Why is it that a prime element should be such that its factorization does not contain a unit element? Generally, when we think about prime numbers in positive integers, we imagine a number which is absolutely not factorizable except in the form $1.p$ ( $p$ being the prime number). A sense of unbreakability is felt. Here, the same prime element $p$ can be broken in at least $n$ ways, where $n$ is the number of unit elements in the Euclidean ring $R$ . The sense of absolute unbreakability is lost. I suppose the reason for this is that the concept of ‘unit’ is just an extension of $1$ in natural numbers. As factorization of primes of the form $1.p$ are not counted when dealing with natural numbers, factorizations of the form $u.p_1$ shouldn’t count in $R$ , where $p_1$ is an associate of $p$ .

Also note that the addition of deletion of axioms would have greatly changed the structure of Euclidean rings.

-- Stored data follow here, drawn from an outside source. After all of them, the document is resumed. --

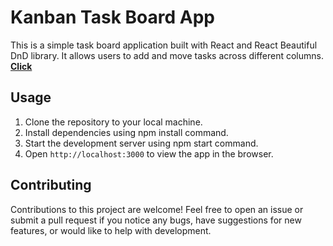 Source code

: # Kanban Task Board App  
This is a simple task board application built with React and React Beautiful DnD library. It allows users to add and move tasks across different columns.  
[__Click__](https://grivdm.github.io/Kanban-Board/)

## Usage  
1. Clone the repository to your local machine.
2. Install dependencies using npm install command.
3. Start the development server using npm start command.
4. Open `http://localhost:3000` to view the app in the browser.



## Contributing
Contributions to this project are welcome! Feel free to open an issue or submit a pull request if you notice any bugs, have suggestions for new features, or would like to help with development.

For example, deleting the axiom $d(ab)\geq d(a),d(b)$ would allow infinite prime factorizations of elements, and adding the axiom $d(a+b)<d(ab)$ would further alter the structure of $R$ . One should not forget that the properties of the elements of $R$ are a result of these defining axioms, and the addition and deletion of such would cause substantial alterations. It is just the fact that Euclidean rings mimic many properties of natural numbers that we find them important to study.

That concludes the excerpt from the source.